Don’t write it using both twiddle and additional argument(s), the later will be ignored!!

Don’t pass the argument saved for named function after anonymous function. It won’t work. Since the argument is not defined in the anonymous function.

map(x, ~mean(.x), na.rm = T)
[[1]]
[1] 3

[[2]]
[1] NA

But we can pass additional argument this way into anonymous function for arguments we defined in the anonymous function using .x, .y or ..1, ..2, ..3 …

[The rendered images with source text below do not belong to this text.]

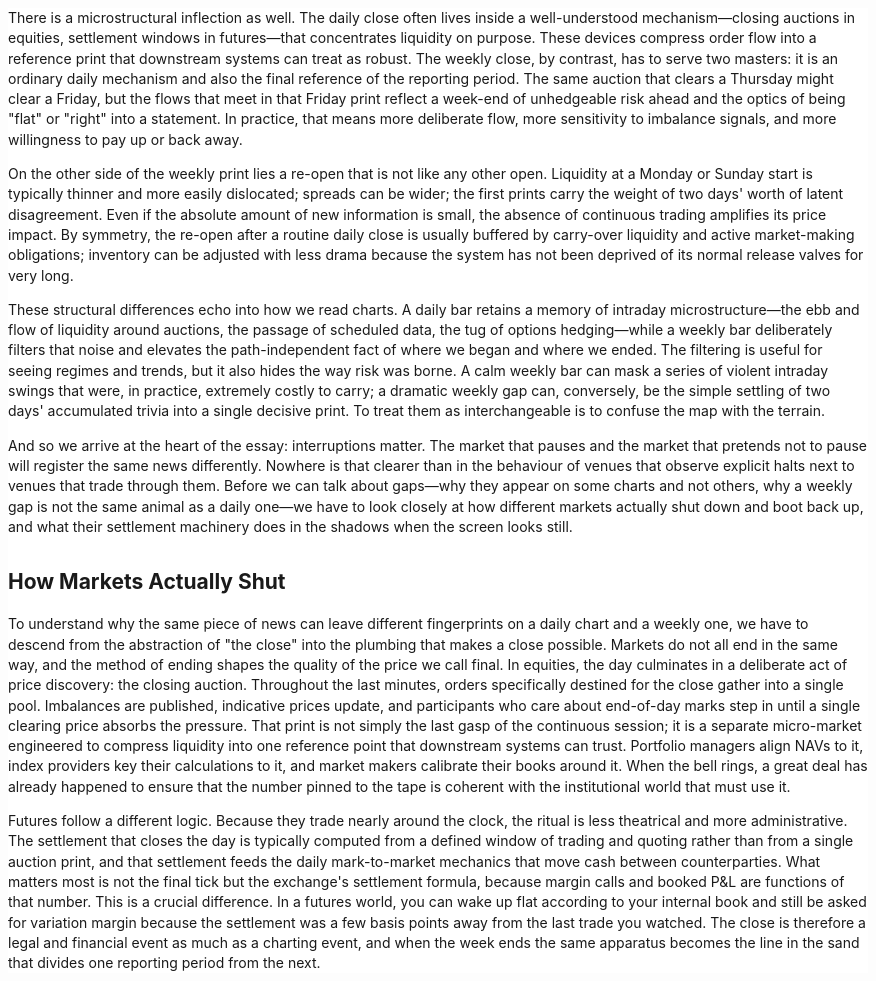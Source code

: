 There is a microstructural inflection as well. The daily close often lives inside a well-understood mechanism—closing auctions in equities, settlement windows in futures—that concentrates liquidity on purpose. These devices compress order flow into a reference print that downstream systems can treat as robust. The weekly close, by contrast, has to serve two masters: it is an ordinary daily mechanism and also the final reference of the reporting period. The same auction that clears a Thursday might clear a Friday, but the flows that meet in that Friday print reflect a week-end of unhedgeable risk ahead and the optics of being "flat" or "right" into a statement. In practice, that means more deliberate flow, more sensitivity to imbalance signals, and more willingness to pay up or back away.

On the other side of the weekly print lies a re-open that is not like any other open. Liquidity at a Monday or Sunday start is typically thinner and more easily dislocated; spreads can be wider; the first prints carry the weight of two days' worth of latent disagreement. Even if the absolute amount of new information is small, the absence of continuous trading amplifies its price impact. By symmetry, the re-open after a routine daily close is usually buffered by carry-over liquidity and active market-making obligations; inventory can be adjusted with less drama because the system has not been deprived of its normal release valves for very long.

These structural differences echo into how we read charts. A daily bar retains a memory of intraday microstructure—the ebb and flow of liquidity around auctions, the passage of scheduled data, the tug of options hedging—while a weekly bar deliberately filters that noise and elevates the path-independent fact of where we began and where we ended. The filtering is useful for seeing regimes and trends, but it also hides the way risk was borne. A calm weekly bar can mask a series of violent intraday swings that were, in practice, extremely costly to carry; a dramatic weekly gap can, conversely, be the simple settling of two days' accumulated trivia into a single decisive print. To treat them as interchangeable is to confuse the map with the terrain.

And so we arrive at the heart of the essay: interruptions matter. The market that pauses and the market that pretends not to pause will register the same news differently. Nowhere is that clearer than in the behaviour of venues that observe explicit halts next to venues that trade through them. Before we can talk about gaps—why they appear on some charts and not others, why a weekly gap is not the same animal as a daily one—we have to look closely at how different markets actually shut down and boot back up, and what their settlement machinery does in the shadows when the screen looks still.

## How Markets Actually Shut

To understand why the same piece of news can leave different fingerprints on a daily chart and a weekly one, we have to descend from the abstraction of "the close" into the plumbing that makes a close possible. Markets do not all end in the same way, and the method of ending shapes the quality of the price we call final. In equities, the day culminates in a deliberate act of price discovery: the closing auction. Throughout the last minutes, orders specifically destined for the close gather into a single pool. Imbalances are published, indicative prices update, and participants who care about end-of-day marks step in until a single clearing price absorbs the pressure. That print is not simply the last gasp of the continuous session; it is a separate micro-market engineered to compress liquidity into one reference point that downstream systems can trust. Portfolio managers align NAVs to it, index providers key their calculations to it, and market makers calibrate their books around it. When the bell rings, a great deal has already happened to ensure that the number pinned to the tape is coherent with the institutional world that must use it.

Futures follow a different logic. Because they trade nearly around the clock, the ritual is less theatrical and more administrative. The settlement that closes the day is typically computed from a defined window of trading and quoting rather than from a single auction print, and that settlement feeds the daily mark-to-market mechanics that move cash between counterparties. What matters most is not the final tick but the exchange's settlement formula, because margin calls and booked P&L are functions of that number. This is a crucial difference. In a futures world, you can wake up flat according to your internal book and still be asked for variation margin because the settlement was a few basis points away from the last trade you watched. The close is therefore a legal and financial event as much as a charting event, and when the week ends the same apparatus becomes the line in the sand that divides one reporting period from the next.

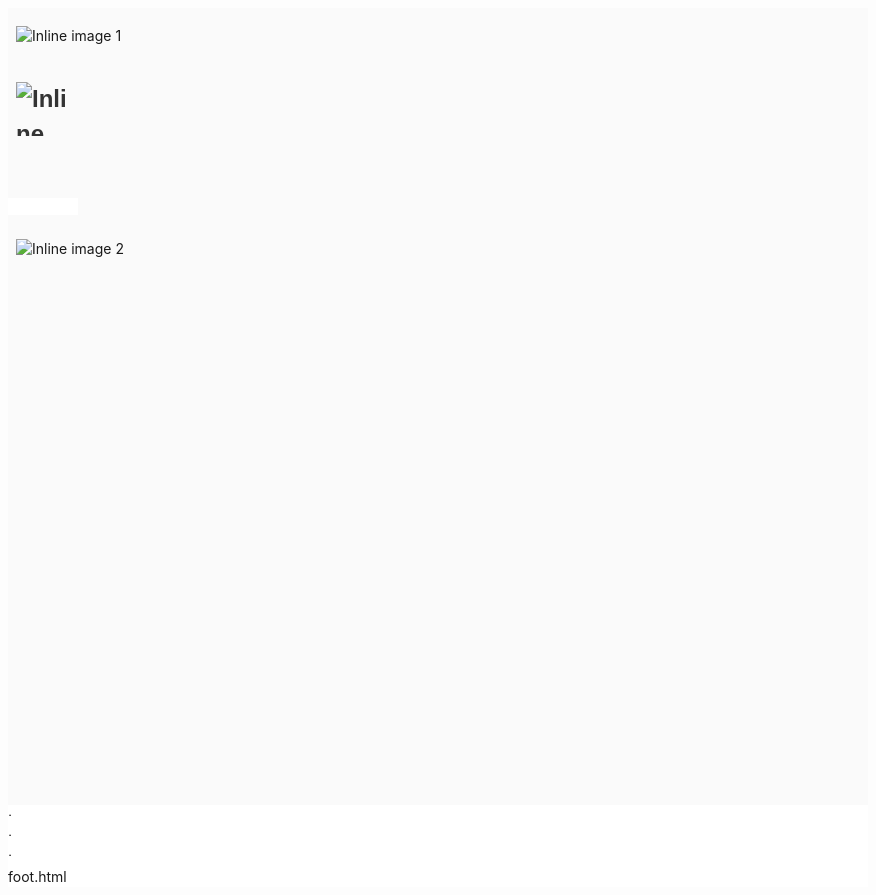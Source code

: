<div style="background-color: rgb(250 , 250 , 250); color: rgb(51 , 51 , 51); margin: 0px; outline: none; padding: 0px;"><a class="gmail-m_5355916849541164590m_6572630667622414320gmail-m_-311997900303128250gmail-m_2570774652781618968gmail-m_-6330286821405748585gmail-m_1768202478829021272gmail-m_8445519148962311732gmail-playable gmail-m_5355916849541164590m_6572630667622414320gmail-m_-311997900303128250gmail-m_2570774652781618968gmail-m_-6330286821405748585gmail-m_1768202478829021272gmail-playable gmail-m_5355916849541164590m_6572630667622414320gmail-m_-311997900303128250gmail-m_2570774652781618968gmail-m_-6330286821405748585gmail-playable gmail-m_5355916849541164590m_6572630667622414320gmail-m_-311997900303128250gmail-m_2570774652781618968gmail-playable gmail-m_5355916849541164590m_6572630667622414320gmail-m_-311997900303128250gmail-playable gmail-m_5355916849541164590m_6572630667622414320gmail-playable" href="http://www.youtube.com/watch?v=Sp1dfoTV_z4" style='display: inline; font-family: "helvetica neue light" , , "helvetica neue" , "helvetica" , "arial" , sans-serif; outline: none;' target="_blank"><img alt="Inline image 1" src="http://fromthemachine.org/23_files/saved_resource(78)" style="border: 0px; box-sizing: border-box; display: inline-block; height: auto; margin: 10px auto; max-width: 100%; padding: 8px;" width="288" /></a></div>
<div style="background-color: rgb(250 , 250 , 250); color: rgb(51 , 51 , 51); margin: 0px; outline: none; padding: 0px;"><b style="background-color: white;"><span style='font-family: "arial black" , sans-serif; font-size: x-large;'><img alt="Inline image 3" height="70" src="http://fromthemachine.org/23_files/saved_resource(79)" style="border: 0px; box-sizing: border-box; display: inline-block; margin: 10px 0px 10px auto; padding: 8px;" width="70" /></span></b><a href="http://4.bp.blogspot.com/-fgqH7En_7tY/WiLyL-5INoI/AAAAAAAALFM/eq1cmk2E6dkF5937E4R-DelFulC1uhe7QCK4BGAYYCw/s1600/image-761934.png"><img alt="" border="0" id="BLOGGER_PHOTO_ID_6495019900296771202" src="http://4.bp.blogspot.com/-fgqH7En_7tY/WiLyL-5INoI/AAAAAAAALFM/eq1cmk2E6dkF5937E4R-DelFulC1uhe7QCK4BGAYYCw/s320/image-761934.png" /></a></div>
<div style="background-color: rgb(250 , 250 , 250); color: rgb(51 , 51 , 51); margin: 0px; outline: none; padding: 0px;"><a class="gmail-m_5355916849541164590m_6572630667622414320gmail-m_-311997900303128250gmail-m_2570774652781618968gmail-m_-6330286821405748585gmail-m_1768202478829021272gmail-m_8445519148962311732gmail-playable gmail-m_5355916849541164590m_6572630667622414320gmail-m_-311997900303128250gmail-m_2570774652781618968gmail-m_-6330286821405748585gmail-m_1768202478829021272gmail-playable gmail-m_5355916849541164590m_6572630667622414320gmail-m_-311997900303128250gmail-m_2570774652781618968gmail-m_-6330286821405748585gmail-playable gmail-m_5355916849541164590m_6572630667622414320gmail-m_-311997900303128250gmail-m_2570774652781618968gmail-playable gmail-m_5355916849541164590m_6572630667622414320gmail-m_-311997900303128250gmail-playable gmail-m_5355916849541164590m_6572630667622414320gmail-playable" href="http://www.youtube.com/watch?v=ONRTzWy26Ko" style='display: inline; font-family: "helvetica neue light" , , "helvetica neue" , "helvetica" , "arial" , sans-serif; outline: none;' target="_blank"><img alt="Inline image 2" height="482" src="http://fromthemachine.org/23_files/saved_resource(80)" style="border: 0px; box-sizing: border-box; display: inline-block; margin: 10px 0px 10px auto; padding: 8px;" width="358" /></a>&nbsp;</div>
<div style="background-color: rgb(250 , 250 , 250); color: rgb(51 , 51 , 51); margin: 0px; outline: none; padding: 0px;"><a href="./THREETAG.html
"><img src="http://i.imgur.com/vgXDTMa.png" style="background-color: rgb(255, 255, 255);" alt="" /></a></div>
<div style="background-color: rgb(250 , 250 , 250); color: rgb(51 , 51 , 51); margin: 0px; outline: none; padding: 0px;"><a href="./2017-06-09-hammer.html
"><img src="http://i.imgur.com/RSKQD79.png" style="background-color: rgb(255, 255, 255);" alt="" /></a></div>
<div style="background-color: rgb(250 , 250 , 250); color: rgb(51 , 51 , 51); margin: 0px; outline: none; padding: 0px;"><a href="./THREETAG.html
"><img src="http://i.imgur.com/XXHn7Fs.png" style="background-color: rgb(255, 255, 255);" alt="" /></a></div>
<div style="background-color: rgb(250 , 250 , 250); color: rgb(51 , 51 , 51); margin: 0px; outline: none; padding: 0px;">&nbsp;</div>
</div>
</div>
</div>
</div>
</div>
</div>
<div><img src="http://mailfoogae.appspot.com/t?sender=aYWRhbUBmcm9tdGhlbWFjaGluZS5vcmc%3D&amp;type=zerocontent&amp;guid=04415e9e-e981-4e2f-91fc-7bf3bcae26ce" alt="" />ᐧ</div>
</div>
</div>
<div><img src="http://mailfoogae.appspot.com/t?sender=aYWRhbUBmcm9tdGhlbWFjaGluZS5vcmc%3D&amp;type=zerocontent&amp;guid=7a4e0ae0-ec27-4c61-b744-2115e1a34e51" alt="" />ᐧ</div>
</div>
</div>
<div><img src="http://mailfoogae.appspot.com/t?sender=aYWRhbUBmcm9tdGhlbWFjaGluZS5vcmc%3D&amp;type=zerocontent&amp;guid=8bc923d9-0bca-4cb8-b859-c4990d70a7f4" alt="" />ᐧ</div>
</div>
<div hspace="streak-pt-mark" style="max-height: 1px;"><img alt="" src="http://mailfoogae.appspot.com/t?sender=aYWRhbUBmcm9tdGhlbWFjaGluZS5vcmc%3D&amp;type=zerocontent&amp;guid=0ece4217-021f-43b1-b0db-31f68be142e1" style="max-height: 0px; overflow: hidden; width: 0px;" /><span style="color: white; font-size: xx-small;">ᐧ</span></div>
foot.html
<script type="text/javascript" src="http://s7.addthis.com/js/300/addthis_widget.js#pubid=ra-576e94bdb4f80253"></script>

<script>
if ($(".fa").css("font-family") !== "FontAwesome") {
$('&lt;link rel="stylesheet" type="text/css" href="_FontAwesome/css/font-awesome.css"&gt;').prependTo('head');
}
</script>
<script src="highlight.js"></script>
<script src="book.js"></script>
<center>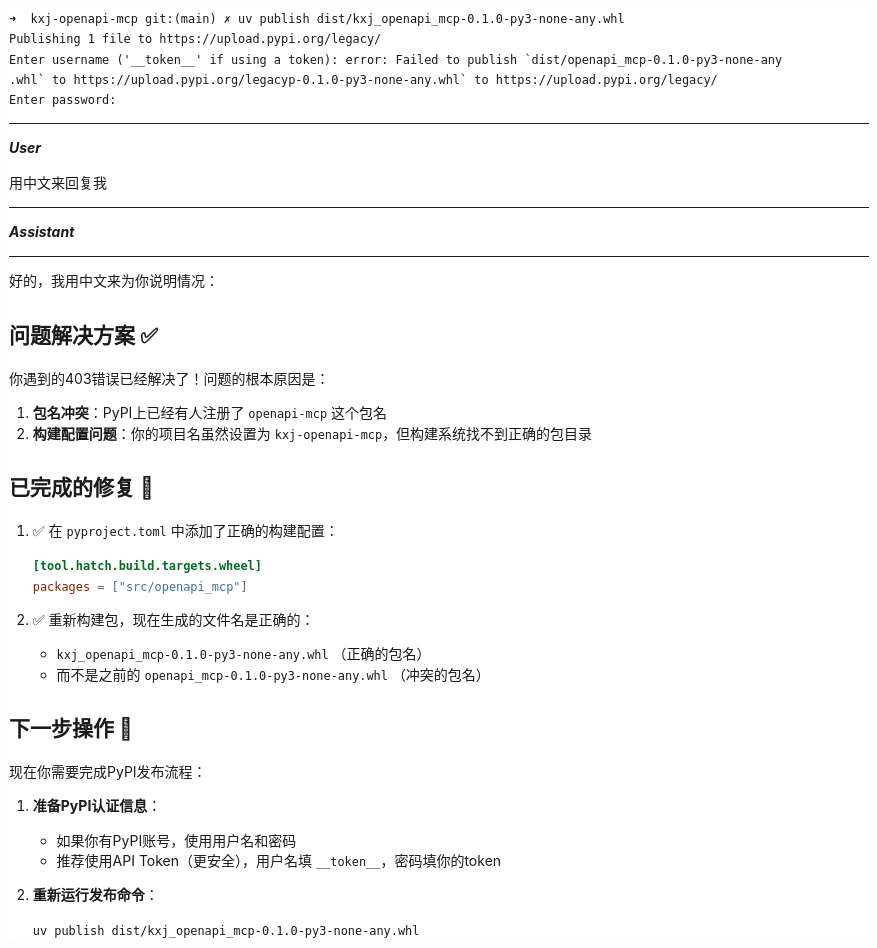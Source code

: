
 ```
➜  kxj-openapi-mcp git:(main) ✗ uv publish dist/kxj_openapi_mcp-0.1.0-py3-none-any.whl
Publishing 1 file to https://upload.pypi.org/legacy/
Enter username ('__token__' if using a token): error: Failed to publish `dist/openapi_mcp-0.1.0-py3-none-any
.whl` to https://upload.pypi.org/legacyp-0.1.0-py3-none-any.whl` to https://upload.pypi.org/legacy/
Enter password:
```

---

_**User**_

用中文来回复我

---

_**Assistant**_



---

好的，我用中文来为你说明情况：

## 问题解决方案 ✅

你遇到的403错误已经解决了！问题的根本原因是：

1. **包名冲突**：PyPI上已经有人注册了 `openapi-mcp` 这个包名
2. **构建配置问题**：你的项目名虽然设置为 `kxj-openapi-mcp`，但构建系统找不到正确的包目录

## 已完成的修复 🔧

1. ✅ 在 `pyproject.toml` 中添加了正确的构建配置：
   ```toml
   [tool.hatch.build.targets.wheel]
   packages = ["src/openapi_mcp"]
   ```

2. ✅ 重新构建包，现在生成的文件名是正确的：
   - `kxj_openapi_mcp-0.1.0-py3-none-any.whl` （正确的包名）
   - 而不是之前的 `openapi_mcp-0.1.0-py3-none-any.whl` （冲突的包名）

## 下一步操作 📝

现在你需要完成PyPI发布流程：

1. **准备PyPI认证信息**：
   - 如果你有PyPI账号，使用用户名和密码
   - 推荐使用API Token（更安全），用户名填 `__token__`，密码填你的token

2. **重新运行发布命令**：
   ```bash
   uv publish dist/kxj_openapi_mcp-0.1.0-py3-none-any.whl
   ```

map(1:3, function(x, y){x^2 + y}, y = 10000)
[[1]]
[1] 10001

[[2]]
[1] 10004

[[3]]
[1] 10009

is equivalent to

map(1:3, ~.x^2 + .y, .y = 10000)
[[1]]
[1] 10001

[[2]]
[1] 10004

[[3]]
[1] 10009

is equivalent to

map(1:3, .f =~ ..1^2 + ..2, ..2 = 10000)
[[1]]
[1] 10001

[[2]]
[1] 10004

[[3]]
[1] 10009

Properties:

  • Any arguments after f in the map() call are inserted after the individual element in each f() call

  • map() is only vectorised over its first argument, If an argument after f is a vector, it will be passed along as is:

Difference b.w method 1 2

method1: the extra argument(s) is evaluated for every f call

method2: the extra argument(s) is evaluated only once at map() call.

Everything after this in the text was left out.